AIM OF THE TASK:
Nothing but the lines from the one containing "de la [DC:BE]" through the final line of the data should be repeated, and each must be exact.

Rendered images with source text

------------

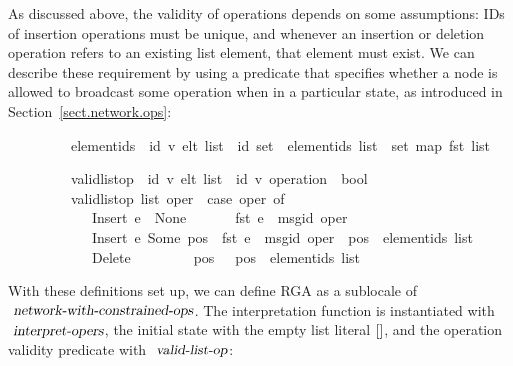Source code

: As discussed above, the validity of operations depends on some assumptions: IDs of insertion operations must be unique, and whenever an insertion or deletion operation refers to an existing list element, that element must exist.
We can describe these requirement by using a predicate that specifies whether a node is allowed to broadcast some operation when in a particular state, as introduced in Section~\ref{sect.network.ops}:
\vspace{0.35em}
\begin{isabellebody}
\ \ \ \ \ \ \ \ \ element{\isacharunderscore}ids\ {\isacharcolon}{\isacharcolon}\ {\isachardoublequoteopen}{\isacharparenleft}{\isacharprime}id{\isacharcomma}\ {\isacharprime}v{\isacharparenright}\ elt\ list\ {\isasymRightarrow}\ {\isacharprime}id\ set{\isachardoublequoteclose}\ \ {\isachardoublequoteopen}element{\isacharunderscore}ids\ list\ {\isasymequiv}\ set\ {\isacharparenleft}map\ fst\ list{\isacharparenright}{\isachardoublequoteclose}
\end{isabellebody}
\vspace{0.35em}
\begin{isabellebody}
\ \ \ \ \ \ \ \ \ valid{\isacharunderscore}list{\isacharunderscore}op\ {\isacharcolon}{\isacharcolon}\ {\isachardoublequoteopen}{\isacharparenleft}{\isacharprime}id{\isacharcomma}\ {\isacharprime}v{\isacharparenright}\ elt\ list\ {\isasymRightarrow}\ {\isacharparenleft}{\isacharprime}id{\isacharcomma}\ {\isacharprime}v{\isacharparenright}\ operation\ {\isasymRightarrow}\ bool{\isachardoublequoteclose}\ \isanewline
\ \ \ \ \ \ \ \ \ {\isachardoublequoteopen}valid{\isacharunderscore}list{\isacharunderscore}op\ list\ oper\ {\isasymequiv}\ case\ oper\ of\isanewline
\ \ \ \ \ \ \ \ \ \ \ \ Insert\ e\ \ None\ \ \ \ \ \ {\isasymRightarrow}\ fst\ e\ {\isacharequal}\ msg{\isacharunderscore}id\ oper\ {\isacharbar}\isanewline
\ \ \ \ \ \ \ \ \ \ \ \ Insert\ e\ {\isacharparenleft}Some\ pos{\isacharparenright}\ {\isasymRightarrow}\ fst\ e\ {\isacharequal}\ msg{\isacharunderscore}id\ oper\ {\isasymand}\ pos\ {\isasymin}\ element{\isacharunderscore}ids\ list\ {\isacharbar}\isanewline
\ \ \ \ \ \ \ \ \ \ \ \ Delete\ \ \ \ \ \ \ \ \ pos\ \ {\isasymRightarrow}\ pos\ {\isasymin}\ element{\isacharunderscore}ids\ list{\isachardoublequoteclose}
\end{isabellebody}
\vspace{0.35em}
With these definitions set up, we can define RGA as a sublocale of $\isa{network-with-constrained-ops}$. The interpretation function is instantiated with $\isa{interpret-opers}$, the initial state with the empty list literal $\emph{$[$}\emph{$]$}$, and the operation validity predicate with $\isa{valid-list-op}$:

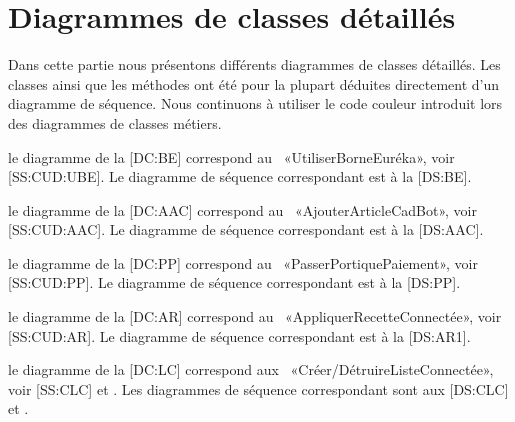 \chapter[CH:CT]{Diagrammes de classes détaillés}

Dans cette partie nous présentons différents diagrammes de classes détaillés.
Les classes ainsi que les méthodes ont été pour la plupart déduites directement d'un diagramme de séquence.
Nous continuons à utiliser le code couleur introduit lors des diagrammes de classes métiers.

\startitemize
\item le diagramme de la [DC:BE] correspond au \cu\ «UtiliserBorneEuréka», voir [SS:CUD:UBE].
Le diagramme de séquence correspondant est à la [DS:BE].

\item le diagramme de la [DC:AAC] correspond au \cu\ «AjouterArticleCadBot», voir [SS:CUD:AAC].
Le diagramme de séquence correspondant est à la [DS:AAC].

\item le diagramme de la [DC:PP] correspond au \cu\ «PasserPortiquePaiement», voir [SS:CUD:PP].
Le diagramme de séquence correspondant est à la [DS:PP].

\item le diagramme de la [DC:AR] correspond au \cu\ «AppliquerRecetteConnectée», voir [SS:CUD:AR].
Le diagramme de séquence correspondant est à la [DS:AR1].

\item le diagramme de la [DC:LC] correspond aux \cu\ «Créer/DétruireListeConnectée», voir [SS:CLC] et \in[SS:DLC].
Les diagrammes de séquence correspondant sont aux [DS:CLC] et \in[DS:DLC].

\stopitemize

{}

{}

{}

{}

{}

------------

FINISHED EXERCISE:
\item le diagramme de la [DC:BE] correspond au \cu\ «UtiliserBorneEuréka», voir [SS:CUD:UBE].
Le diagramme de séquence correspondant est à la [DS:BE].

\item le diagramme de la [DC:AAC] correspond au \cu\ «AjouterArticleCadBot», voir [SS:CUD:AAC].
Le diagramme de séquence correspondant est à la [DS:AAC].

\item le diagramme de la [DC:PP] correspond au \cu\ «PasserPortiquePaiement», voir [SS:CUD:PP].
Le diagramme de séquence correspondant est à la [DS:PP].

\item le diagramme de la [DC:AR] correspond au \cu\ «AppliquerRecetteConnectée», voir [SS:CUD:AR].
Le diagramme de séquence correspondant est à la [DS:AR1].

\item le diagramme de la [DC:LC] correspond aux \cu\ «Créer/DétruireListeConnectée», voir [SS:CLC] et \in[SS:DLC].
Les diagrammes de séquence correspondant sont aux [DS:CLC] et \in[DS:DLC].

\stopitemize

{}

{}

{}

{}

{}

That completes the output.